Guess this is one way to stand out. Granted, it's a fair bit less dramatic than hauling a mattress around all day.

I agree with her general point, made between sentences about the many rape victims and victims-to-be all over America's campuses, that the issue re the accused has nothing to do with US Con'l rights to due process being trampled. And I also agree that private colleges can indeed make their own disciplinary rules and enforce same; but they must do so within confines of the law.

SCOTUS long ago scuttled the idea that even private colleges were utterly independent of judicial oversight when in a court's opinion, said college in its policies was violating the civil rights of its students or potential students. This is why previously all-male colleges are no longer, and likewise with social clubs like the Rotarians. In addition, the current admin's "Dear Colleague" letter essentially stating that colleges must get with the admin's program or be left out of the federal student loan fold speaks volumes about what gov't can in fact do to influence college policies. Title IX is another example. Between those examples and previous ones that include laws regulating or meant to influence policies not only of public but private colleges, it's fair to say that while there is no Con'l guarantee of due process protection in a campus disciplinary hearing vis-a-vis the accused, there is the right to equal protection vis-a-vis the alleged victim, esp. if the alleged offense fits the stat. def'n of an actual crime. Legislation in process today seeks to cut that path off and channel the handling of reported sexual assault cases to campus-based hearings of some kind. Yet if the alleged victim was allegedly assaulted off-campus, then and only then she'd get police assistance and the resources of the state to help her bring her alleged assailant to justice? That doesn't add up.

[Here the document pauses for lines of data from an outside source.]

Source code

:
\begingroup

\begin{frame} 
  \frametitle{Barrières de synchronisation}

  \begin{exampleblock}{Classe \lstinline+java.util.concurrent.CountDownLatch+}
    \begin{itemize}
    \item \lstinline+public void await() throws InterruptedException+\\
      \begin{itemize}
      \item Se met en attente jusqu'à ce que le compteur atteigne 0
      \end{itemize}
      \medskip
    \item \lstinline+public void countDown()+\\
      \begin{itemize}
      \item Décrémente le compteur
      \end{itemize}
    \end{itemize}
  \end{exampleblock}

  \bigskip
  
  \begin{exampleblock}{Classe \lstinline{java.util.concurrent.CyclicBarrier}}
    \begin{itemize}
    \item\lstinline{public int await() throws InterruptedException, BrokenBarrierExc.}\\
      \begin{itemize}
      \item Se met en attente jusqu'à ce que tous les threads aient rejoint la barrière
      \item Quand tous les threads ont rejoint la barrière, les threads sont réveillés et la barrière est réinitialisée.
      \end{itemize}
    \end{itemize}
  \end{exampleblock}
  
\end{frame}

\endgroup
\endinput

As for the accused, the process represents a curbing of his de jure Title IX rights to equal access to educational opportunities. If he can be placed easily in danger of being expelled based on a complaint that isn't subject to questioning or investigation, then he is deprived of equal opportunity to education if such happens as compared to a student who when accused of a non-sex-related conduct code violation does have greater rights to challenge the accusation.

This whole thing's being argued from the wrong POV. If people'd stop obsessing over the Con'n and more just stick with laws already in place and unlikely to be challenged successfully, the argument against summary judgment of students accused of sex offenses'd hold a lot more water. As for the matter of alleged victims, there is a Con'l issue there, but one arising from equal protection.